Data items
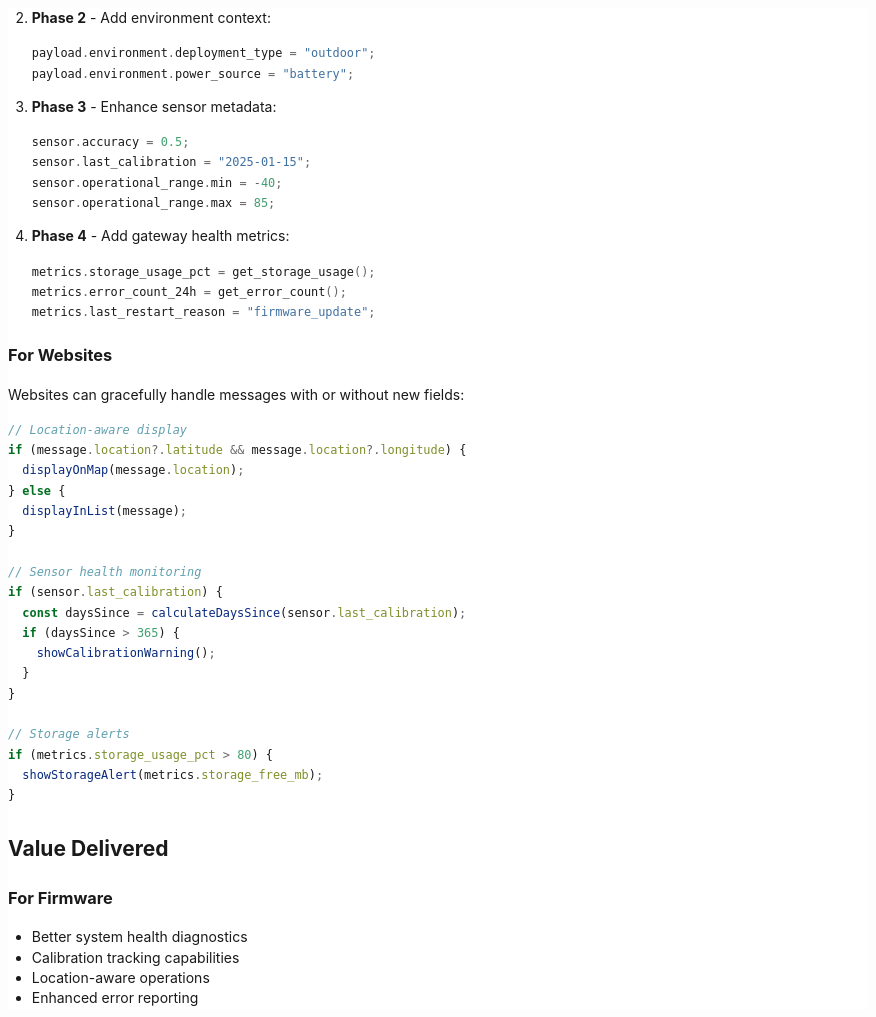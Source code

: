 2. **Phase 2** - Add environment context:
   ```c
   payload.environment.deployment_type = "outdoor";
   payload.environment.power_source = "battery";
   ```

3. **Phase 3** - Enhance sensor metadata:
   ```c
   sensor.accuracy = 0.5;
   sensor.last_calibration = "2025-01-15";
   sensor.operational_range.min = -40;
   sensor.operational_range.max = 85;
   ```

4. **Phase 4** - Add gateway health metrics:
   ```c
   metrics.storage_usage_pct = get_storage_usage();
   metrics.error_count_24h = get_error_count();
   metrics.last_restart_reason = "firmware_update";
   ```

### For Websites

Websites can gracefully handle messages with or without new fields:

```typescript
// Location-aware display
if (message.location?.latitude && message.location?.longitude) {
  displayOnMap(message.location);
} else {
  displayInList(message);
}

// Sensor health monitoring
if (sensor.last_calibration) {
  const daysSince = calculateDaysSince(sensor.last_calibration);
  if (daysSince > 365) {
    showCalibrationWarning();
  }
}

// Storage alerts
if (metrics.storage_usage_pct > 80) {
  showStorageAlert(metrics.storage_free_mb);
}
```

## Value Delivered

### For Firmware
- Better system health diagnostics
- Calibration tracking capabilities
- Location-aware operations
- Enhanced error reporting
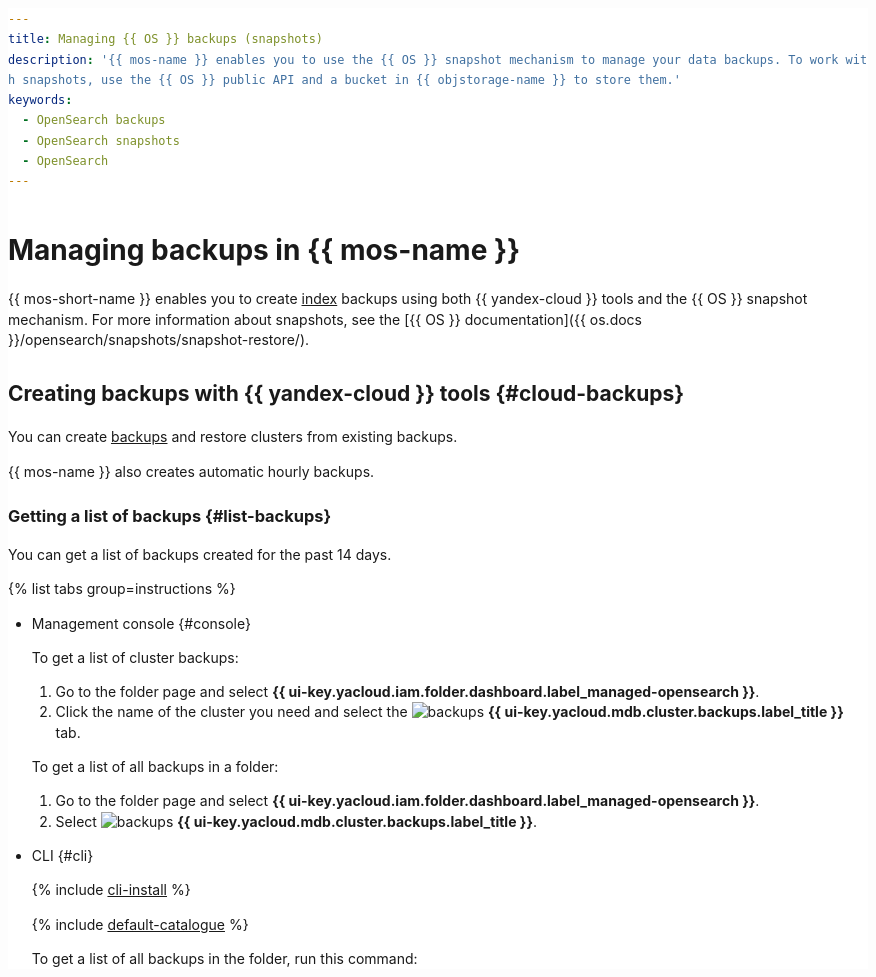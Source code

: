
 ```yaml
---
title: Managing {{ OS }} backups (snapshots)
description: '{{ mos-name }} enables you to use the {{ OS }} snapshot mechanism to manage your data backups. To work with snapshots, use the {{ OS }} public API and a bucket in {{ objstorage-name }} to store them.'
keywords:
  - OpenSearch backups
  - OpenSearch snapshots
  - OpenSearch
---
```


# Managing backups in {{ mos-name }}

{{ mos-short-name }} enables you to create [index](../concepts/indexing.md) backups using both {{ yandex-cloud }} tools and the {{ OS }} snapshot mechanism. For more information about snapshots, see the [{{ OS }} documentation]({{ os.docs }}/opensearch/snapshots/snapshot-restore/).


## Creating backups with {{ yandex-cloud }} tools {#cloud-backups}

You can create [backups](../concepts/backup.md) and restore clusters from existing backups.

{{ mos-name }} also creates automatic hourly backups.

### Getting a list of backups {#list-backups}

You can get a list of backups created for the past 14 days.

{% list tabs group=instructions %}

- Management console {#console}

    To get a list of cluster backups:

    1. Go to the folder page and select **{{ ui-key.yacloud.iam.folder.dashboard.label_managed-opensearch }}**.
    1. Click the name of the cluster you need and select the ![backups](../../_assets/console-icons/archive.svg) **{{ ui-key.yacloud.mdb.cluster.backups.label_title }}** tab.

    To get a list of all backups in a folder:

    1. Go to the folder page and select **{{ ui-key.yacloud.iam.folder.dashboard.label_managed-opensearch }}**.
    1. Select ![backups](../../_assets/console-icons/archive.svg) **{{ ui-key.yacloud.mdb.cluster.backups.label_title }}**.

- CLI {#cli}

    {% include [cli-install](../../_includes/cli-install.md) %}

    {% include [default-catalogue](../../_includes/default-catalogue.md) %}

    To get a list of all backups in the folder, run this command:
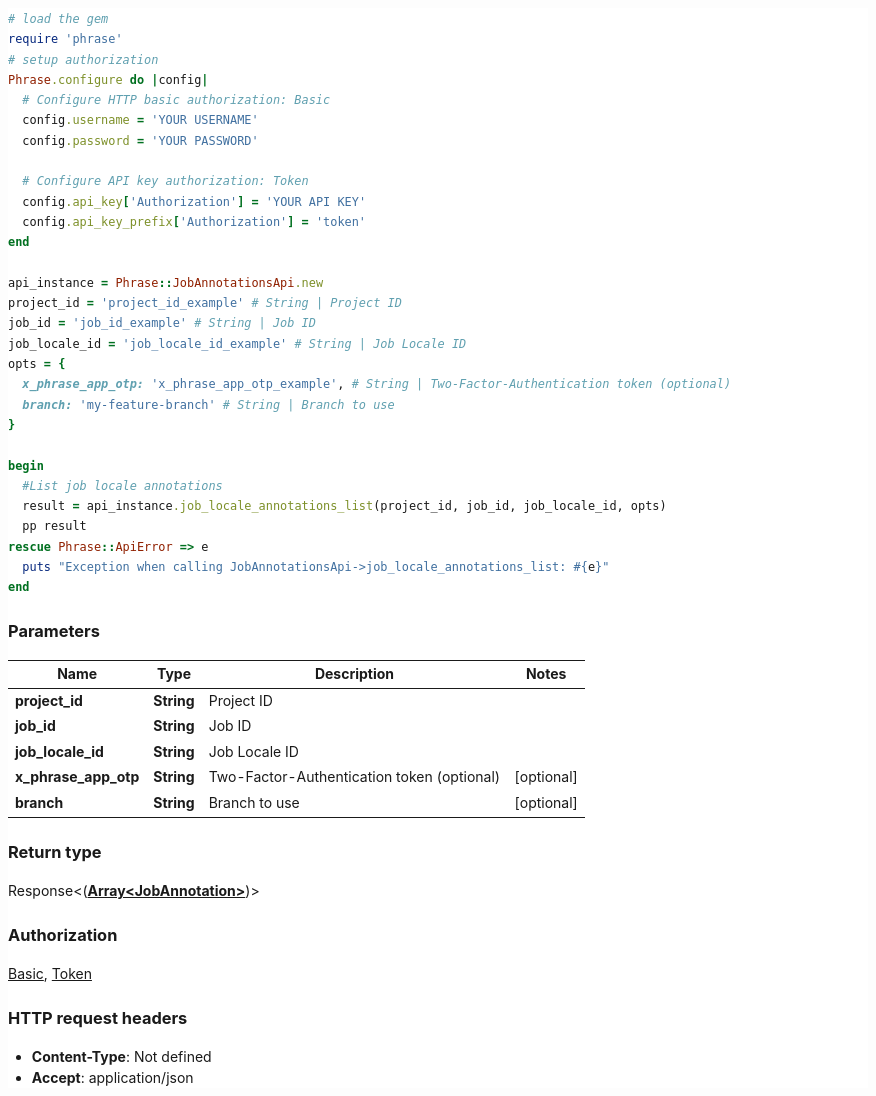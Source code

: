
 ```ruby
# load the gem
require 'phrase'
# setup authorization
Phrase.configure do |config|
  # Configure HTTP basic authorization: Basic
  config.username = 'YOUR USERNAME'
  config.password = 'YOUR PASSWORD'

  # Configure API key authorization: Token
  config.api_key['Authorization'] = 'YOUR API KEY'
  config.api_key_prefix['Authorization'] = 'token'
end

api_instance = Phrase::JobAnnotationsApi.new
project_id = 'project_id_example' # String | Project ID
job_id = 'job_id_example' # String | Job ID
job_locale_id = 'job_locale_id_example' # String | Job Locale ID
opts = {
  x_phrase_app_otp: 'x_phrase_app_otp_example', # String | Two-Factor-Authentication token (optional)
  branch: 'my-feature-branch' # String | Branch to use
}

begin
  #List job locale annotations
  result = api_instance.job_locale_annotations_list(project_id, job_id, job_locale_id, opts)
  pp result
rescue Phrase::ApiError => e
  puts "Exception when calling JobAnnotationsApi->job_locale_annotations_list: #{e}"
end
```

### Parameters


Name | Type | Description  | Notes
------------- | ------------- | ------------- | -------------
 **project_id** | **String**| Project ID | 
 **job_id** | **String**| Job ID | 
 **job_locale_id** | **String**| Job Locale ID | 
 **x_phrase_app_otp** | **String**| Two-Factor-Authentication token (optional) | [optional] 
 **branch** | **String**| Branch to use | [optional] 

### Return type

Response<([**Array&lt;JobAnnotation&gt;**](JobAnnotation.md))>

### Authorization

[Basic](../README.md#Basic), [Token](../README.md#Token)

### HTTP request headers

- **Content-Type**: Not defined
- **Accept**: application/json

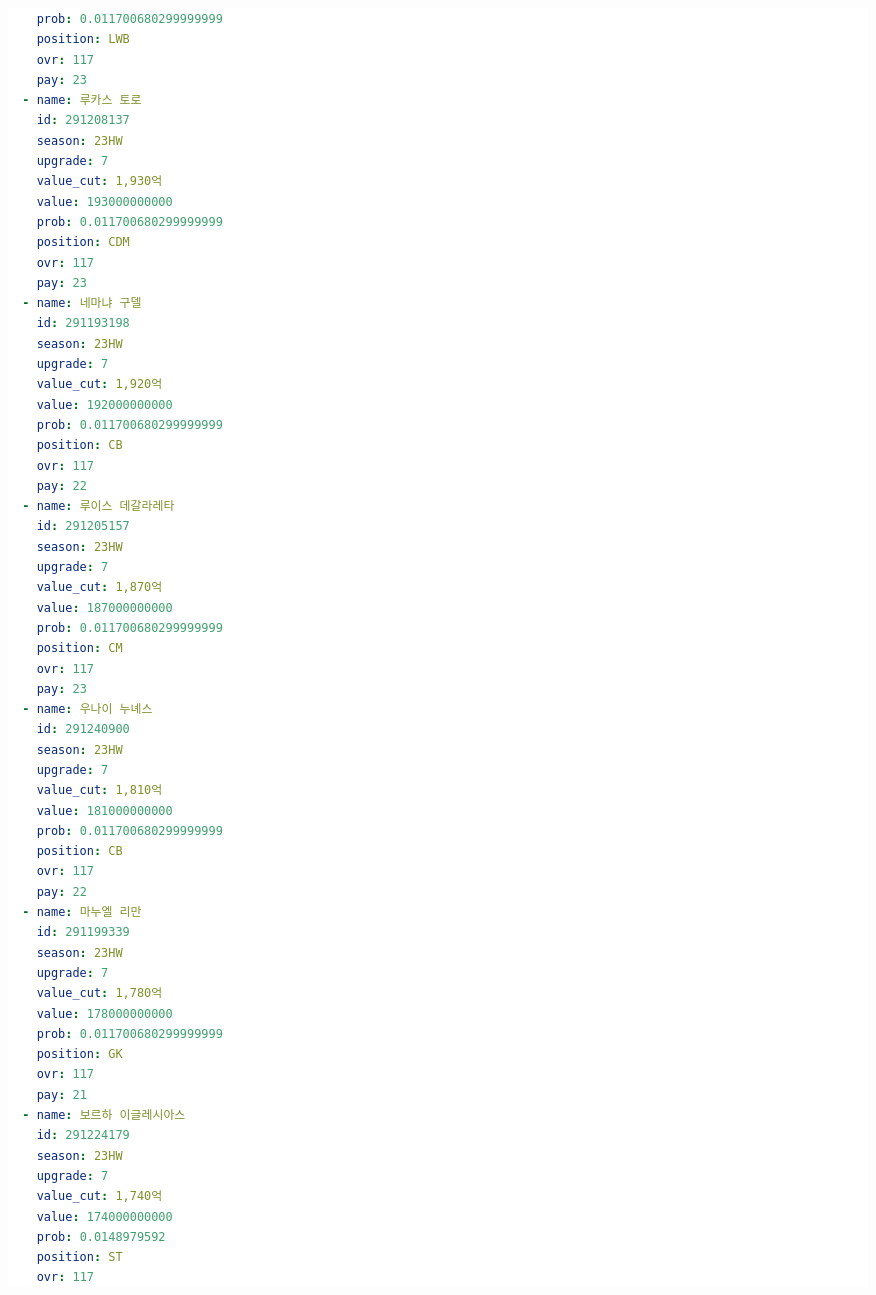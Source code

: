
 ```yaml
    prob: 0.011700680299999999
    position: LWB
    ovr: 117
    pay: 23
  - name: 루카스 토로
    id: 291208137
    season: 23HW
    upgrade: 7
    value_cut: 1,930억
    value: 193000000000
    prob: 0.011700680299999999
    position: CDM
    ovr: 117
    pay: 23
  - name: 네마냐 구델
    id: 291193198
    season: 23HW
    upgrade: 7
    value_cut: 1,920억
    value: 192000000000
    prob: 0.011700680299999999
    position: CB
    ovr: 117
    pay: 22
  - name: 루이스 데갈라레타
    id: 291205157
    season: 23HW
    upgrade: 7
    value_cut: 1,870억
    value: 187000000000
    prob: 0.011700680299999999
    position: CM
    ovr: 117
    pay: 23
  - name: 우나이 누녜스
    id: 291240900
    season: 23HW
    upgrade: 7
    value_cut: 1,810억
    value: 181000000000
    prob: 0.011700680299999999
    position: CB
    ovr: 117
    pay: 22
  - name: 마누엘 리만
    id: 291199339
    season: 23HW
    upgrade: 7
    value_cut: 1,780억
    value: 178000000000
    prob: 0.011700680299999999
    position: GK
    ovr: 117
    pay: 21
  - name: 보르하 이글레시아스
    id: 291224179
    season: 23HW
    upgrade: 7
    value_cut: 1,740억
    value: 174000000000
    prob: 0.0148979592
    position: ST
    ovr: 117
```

▶ **WHAT YOU WILL DO**
Each word of the data should be repeated exactly, and the pictures left out.

▶ **WRITTEN SOLUTION**
Source code

: 2. **Phase 2** - Add environment context:
   ```c
   payload.environment.deployment_type = "outdoor";
   payload.environment.power_source = "battery";
   ```

3. **Phase 3** - Enhance sensor metadata:
   ```c
   sensor.accuracy = 0.5;
   sensor.last_calibration = "2025-01-15";
   sensor.operational_range.min = -40;
   sensor.operational_range.max = 85;
   ```

4. **Phase 4** - Add gateway health metrics:
   ```c
   metrics.storage_usage_pct = get_storage_usage();
   metrics.error_count_24h = get_error_count();
   metrics.last_restart_reason = "firmware_update";
   ```

### For Websites

Websites can gracefully handle messages with or without new fields:

```typescript
// Location-aware display
if (message.location?.latitude && message.location?.longitude) {
  displayOnMap(message.location);
} else {
  displayInList(message);
}

// Sensor health monitoring
if (sensor.last_calibration) {
  const daysSince = calculateDaysSince(sensor.last_calibration);
  if (daysSince > 365) {
    showCalibrationWarning();
  }
}

// Storage alerts
if (metrics.storage_usage_pct > 80) {
  showStorageAlert(metrics.storage_free_mb);
}
```

## Value Delivered

### For Firmware
- Better system health diagnostics
- Calibration tracking capabilities
- Location-aware operations
- Enhanced error reporting
Source code

:
 ```yaml
---
title: Managing {{ OS }} backups (snapshots)
description: '{{ mos-name }} enables you to use the {{ OS }} snapshot mechanism to manage your data backups. To work with snapshots, use the {{ OS }} public API and a bucket in {{ objstorage-name }} to store them.'
keywords:
  - OpenSearch backups
  - OpenSearch snapshots
  - OpenSearch
---
```


# Managing backups in {{ mos-name }}

{{ mos-short-name }} enables you to create [index](../concepts/indexing.md) backups using both {{ yandex-cloud }} tools and the {{ OS }} snapshot mechanism. For more information about snapshots, see the [{{ OS }} documentation]({{ os.docs }}/opensearch/snapshots/snapshot-restore/).


## Creating backups with {{ yandex-cloud }} tools {#cloud-backups}

You can create [backups](../concepts/backup.md) and restore clusters from existing backups.

{{ mos-name }} also creates automatic hourly backups.

### Getting a list of backups {#list-backups}

You can get a list of backups created for the past 14 days.

{% list tabs group=instructions %}

- Management console {#console}

    To get a list of cluster backups:

    1. Go to the folder page and select **{{ ui-key.yacloud.iam.folder.dashboard.label_managed-opensearch }}**.
    1. Click the name of the cluster you need and select the ![backups](../../_assets/console-icons/archive.svg) **{{ ui-key.yacloud.mdb.cluster.backups.label_title }}** tab.

    To get a list of all backups in a folder:

    1. Go to the folder page and select **{{ ui-key.yacloud.iam.folder.dashboard.label_managed-opensearch }}**.
    1. Select ![backups](../../_assets/console-icons/archive.svg) **{{ ui-key.yacloud.mdb.cluster.backups.label_title }}**.

- CLI {#cli}

    {% include [cli-install](../../_includes/cli-install.md) %}

    {% include [default-catalogue](../../_includes/default-catalogue.md) %}

    To get a list of all backups in the folder, run this command:
Source code

:
 ```ruby
# load the gem
require 'phrase'
# setup authorization
Phrase.configure do |config|
  # Configure HTTP basic authorization: Basic
  config.username = 'YOUR USERNAME'
  config.password = 'YOUR PASSWORD'

  # Configure API key authorization: Token
  config.api_key['Authorization'] = 'YOUR API KEY'
  config.api_key_prefix['Authorization'] = 'token'
end

api_instance = Phrase::JobAnnotationsApi.new
project_id = 'project_id_example' # String | Project ID
job_id = 'job_id_example' # String | Job ID
job_locale_id = 'job_locale_id_example' # String | Job Locale ID
opts = {
  x_phrase_app_otp: 'x_phrase_app_otp_example', # String | Two-Factor-Authentication token (optional)
  branch: 'my-feature-branch' # String | Branch to use
}

begin
  #List job locale annotations
  result = api_instance.job_locale_annotations_list(project_id, job_id, job_locale_id, opts)
  pp result
rescue Phrase::ApiError => e
  puts "Exception when calling JobAnnotationsApi->job_locale_annotations_list: #{e}"
end
```

### Parameters


Name | Type | Description  | Notes
------------- | ------------- | ------------- | -------------
 **project_id** | **String**| Project ID | 
 **job_id** | **String**| Job ID | 
 **job_locale_id** | **String**| Job Locale ID | 
 **x_phrase_app_otp** | **String**| Two-Factor-Authentication token (optional) | [optional] 
 **branch** | **String**| Branch to use | [optional] 

### Return type

Response<([**Array&lt;JobAnnotation&gt;**](JobAnnotation.md))>

### Authorization

[Basic](../README.md#Basic), [Token](../README.md#Token)

### HTTP request headers

- **Content-Type**: Not defined
- **Accept**: application/json

Source code

:
 ```yaml
    prob: 0.011700680299999999
    position: LWB
    ovr: 117
    pay: 23
  - name: 루카스 토로
    id: 291208137
    season: 23HW
    upgrade: 7
    value_cut: 1,930억
    value: 193000000000
    prob: 0.011700680299999999
    position: CDM
    ovr: 117
    pay: 23
  - name: 네마냐 구델
    id: 291193198
    season: 23HW
    upgrade: 7
    value_cut: 1,920억
    value: 192000000000
    prob: 0.011700680299999999
    position: CB
    ovr: 117
    pay: 22
  - name: 루이스 데갈라레타
    id: 291205157
    season: 23HW
    upgrade: 7
    value_cut: 1,870억
    value: 187000000000
    prob: 0.011700680299999999
    position: CM
    ovr: 117
    pay: 23
  - name: 우나이 누녜스
    id: 291240900
    season: 23HW
    upgrade: 7
    value_cut: 1,810억
    value: 181000000000
    prob: 0.011700680299999999
    position: CB
    ovr: 117
    pay: 22
  - name: 마누엘 리만
    id: 291199339
    season: 23HW
    upgrade: 7
    value_cut: 1,780억
    value: 178000000000
    prob: 0.011700680299999999
    position: GK
    ovr: 117
    pay: 21
  - name: 보르하 이글레시아스
    id: 291224179
    season: 23HW
    upgrade: 7
    value_cut: 1,740억
    value: 174000000000
    prob: 0.0148979592
    position: ST
    ovr: 117
```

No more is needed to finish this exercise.